• **EXERCISE DIRECTIONS**
Give again, word for word, every line below from the one that has "#### 문제2. 오른쪽" through the one that has "#### 문제5. 다음 도형의 넓이를 구하시오.", both included, and no others.
++++
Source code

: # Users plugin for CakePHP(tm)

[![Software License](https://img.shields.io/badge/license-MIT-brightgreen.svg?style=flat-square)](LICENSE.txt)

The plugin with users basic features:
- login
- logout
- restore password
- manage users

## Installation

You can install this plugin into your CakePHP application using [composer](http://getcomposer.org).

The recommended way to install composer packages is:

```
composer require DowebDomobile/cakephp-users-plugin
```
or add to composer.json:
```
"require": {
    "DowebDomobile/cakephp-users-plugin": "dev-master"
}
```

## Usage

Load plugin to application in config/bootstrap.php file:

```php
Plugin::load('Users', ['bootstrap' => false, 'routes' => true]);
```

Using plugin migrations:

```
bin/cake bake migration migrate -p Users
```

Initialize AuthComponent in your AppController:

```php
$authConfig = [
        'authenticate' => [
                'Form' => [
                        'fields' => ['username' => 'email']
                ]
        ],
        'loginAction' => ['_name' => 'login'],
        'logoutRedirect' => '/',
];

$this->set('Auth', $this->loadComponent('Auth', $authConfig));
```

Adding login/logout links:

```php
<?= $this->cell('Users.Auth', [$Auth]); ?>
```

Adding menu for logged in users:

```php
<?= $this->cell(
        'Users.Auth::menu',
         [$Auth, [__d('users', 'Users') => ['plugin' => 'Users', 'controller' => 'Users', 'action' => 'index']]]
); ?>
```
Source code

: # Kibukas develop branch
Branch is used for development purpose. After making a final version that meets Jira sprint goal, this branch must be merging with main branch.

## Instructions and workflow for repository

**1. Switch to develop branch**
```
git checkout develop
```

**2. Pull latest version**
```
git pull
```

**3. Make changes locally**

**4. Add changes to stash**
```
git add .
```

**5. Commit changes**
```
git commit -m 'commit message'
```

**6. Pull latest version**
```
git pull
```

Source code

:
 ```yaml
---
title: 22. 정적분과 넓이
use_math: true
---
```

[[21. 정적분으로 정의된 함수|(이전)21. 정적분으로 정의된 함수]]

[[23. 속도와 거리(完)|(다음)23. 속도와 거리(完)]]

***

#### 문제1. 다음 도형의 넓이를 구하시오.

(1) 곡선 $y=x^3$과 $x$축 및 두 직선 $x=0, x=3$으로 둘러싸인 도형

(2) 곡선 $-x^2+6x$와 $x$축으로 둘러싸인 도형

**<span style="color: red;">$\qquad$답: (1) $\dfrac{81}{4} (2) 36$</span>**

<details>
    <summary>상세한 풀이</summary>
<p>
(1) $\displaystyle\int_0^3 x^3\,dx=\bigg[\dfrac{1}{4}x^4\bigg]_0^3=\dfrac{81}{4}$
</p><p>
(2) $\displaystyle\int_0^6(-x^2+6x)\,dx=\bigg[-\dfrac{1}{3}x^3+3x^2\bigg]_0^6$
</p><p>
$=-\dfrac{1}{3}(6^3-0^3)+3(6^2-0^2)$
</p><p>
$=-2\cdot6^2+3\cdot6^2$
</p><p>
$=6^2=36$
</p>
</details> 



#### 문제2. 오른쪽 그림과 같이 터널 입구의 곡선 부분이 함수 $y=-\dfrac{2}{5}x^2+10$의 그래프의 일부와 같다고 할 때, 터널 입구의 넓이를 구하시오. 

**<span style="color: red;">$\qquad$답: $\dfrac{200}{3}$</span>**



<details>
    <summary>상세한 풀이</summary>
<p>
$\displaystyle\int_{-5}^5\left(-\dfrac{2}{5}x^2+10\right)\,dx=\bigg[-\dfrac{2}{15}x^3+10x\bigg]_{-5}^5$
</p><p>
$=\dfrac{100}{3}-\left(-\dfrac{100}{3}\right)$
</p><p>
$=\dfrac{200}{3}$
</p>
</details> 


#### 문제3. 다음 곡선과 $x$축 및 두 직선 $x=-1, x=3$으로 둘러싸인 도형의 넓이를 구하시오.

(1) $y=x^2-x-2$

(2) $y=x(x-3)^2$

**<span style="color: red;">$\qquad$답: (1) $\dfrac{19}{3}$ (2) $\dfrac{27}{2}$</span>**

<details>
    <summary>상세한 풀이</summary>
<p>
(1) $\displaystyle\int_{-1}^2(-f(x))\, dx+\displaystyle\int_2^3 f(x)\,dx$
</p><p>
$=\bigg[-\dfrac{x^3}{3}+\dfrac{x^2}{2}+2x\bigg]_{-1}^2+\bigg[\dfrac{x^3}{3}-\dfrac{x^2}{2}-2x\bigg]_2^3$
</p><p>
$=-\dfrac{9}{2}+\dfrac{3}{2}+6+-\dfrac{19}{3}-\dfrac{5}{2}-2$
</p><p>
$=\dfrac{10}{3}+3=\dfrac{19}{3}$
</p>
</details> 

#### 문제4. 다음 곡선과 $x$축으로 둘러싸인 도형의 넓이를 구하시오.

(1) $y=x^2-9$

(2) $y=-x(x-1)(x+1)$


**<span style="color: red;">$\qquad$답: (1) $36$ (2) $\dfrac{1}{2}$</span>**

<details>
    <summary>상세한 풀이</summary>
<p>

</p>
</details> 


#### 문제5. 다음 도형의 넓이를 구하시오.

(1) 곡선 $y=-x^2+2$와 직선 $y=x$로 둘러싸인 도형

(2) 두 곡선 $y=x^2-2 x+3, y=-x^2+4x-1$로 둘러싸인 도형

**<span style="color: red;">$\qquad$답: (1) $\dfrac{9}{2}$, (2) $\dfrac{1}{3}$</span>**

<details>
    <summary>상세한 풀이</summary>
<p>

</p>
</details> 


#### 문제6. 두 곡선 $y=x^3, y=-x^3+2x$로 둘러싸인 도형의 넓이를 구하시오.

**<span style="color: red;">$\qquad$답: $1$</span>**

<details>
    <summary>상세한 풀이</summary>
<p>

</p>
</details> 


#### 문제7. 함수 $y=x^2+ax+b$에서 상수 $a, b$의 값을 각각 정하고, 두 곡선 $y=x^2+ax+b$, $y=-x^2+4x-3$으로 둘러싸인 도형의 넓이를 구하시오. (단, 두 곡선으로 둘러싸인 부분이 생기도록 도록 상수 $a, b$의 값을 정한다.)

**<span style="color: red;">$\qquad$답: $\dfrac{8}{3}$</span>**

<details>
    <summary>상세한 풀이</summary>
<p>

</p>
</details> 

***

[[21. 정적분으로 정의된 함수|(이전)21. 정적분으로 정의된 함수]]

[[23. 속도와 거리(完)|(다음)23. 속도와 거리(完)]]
++++
• **OUTPUT FOR THIS TASK**
#### 문제2. 오른쪽 그림과 같이 터널 입구의 곡선 부분이 함수 $y=-\dfrac{2}{5}x^2+10$의 그래프의 일부와 같다고 할 때, 터널 입구의 넓이를 구하시오. 

**<span style="color: red;">$\qquad$답: $\dfrac{200}{3}$</span>**



<details>
    <summary>상세한 풀이</summary>
<p>
$\displaystyle\int_{-5}^5\left(-\dfrac{2}{5}x^2+10\right)\,dx=\bigg[-\dfrac{2}{15}x^3+10x\bigg]_{-5}^5$
</p><p>
$=\dfrac{100}{3}-\left(-\dfrac{100}{3}\right)$
</p><p>
$=\dfrac{200}{3}$
</p>
</details> 


#### 문제3. 다음 곡선과 $x$축 및 두 직선 $x=-1, x=3$으로 둘러싸인 도형의 넓이를 구하시오.

(1) $y=x^2-x-2$

(2) $y=x(x-3)^2$

**<span style="color: red;">$\qquad$답: (1) $\dfrac{19}{3}$ (2) $\dfrac{27}{2}$</span>**

<details>
    <summary>상세한 풀이</summary>
<p>
(1) $\displaystyle\int_{-1}^2(-f(x))\, dx+\displaystyle\int_2^3 f(x)\,dx$
</p><p>
$=\bigg[-\dfrac{x^3}{3}+\dfrac{x^2}{2}+2x\bigg]_{-1}^2+\bigg[\dfrac{x^3}{3}-\dfrac{x^2}{2}-2x\bigg]_2^3$
</p><p>
$=-\dfrac{9}{2}+\dfrac{3}{2}+6+-\dfrac{19}{3}-\dfrac{5}{2}-2$
</p><p>
$=\dfrac{10}{3}+3=\dfrac{19}{3}$
</p>
</details> 

#### 문제4. 다음 곡선과 $x$축으로 둘러싸인 도형의 넓이를 구하시오.

(1) $y=x^2-9$

(2) $y=-x(x-1)(x+1)$


**<span style="color: red;">$\qquad$답: (1) $36$ (2) $\dfrac{1}{2}$</span>**

<details>
    <summary>상세한 풀이</summary>
<p>

</p>
</details> 


#### 문제5. 다음 도형의 넓이를 구하시오.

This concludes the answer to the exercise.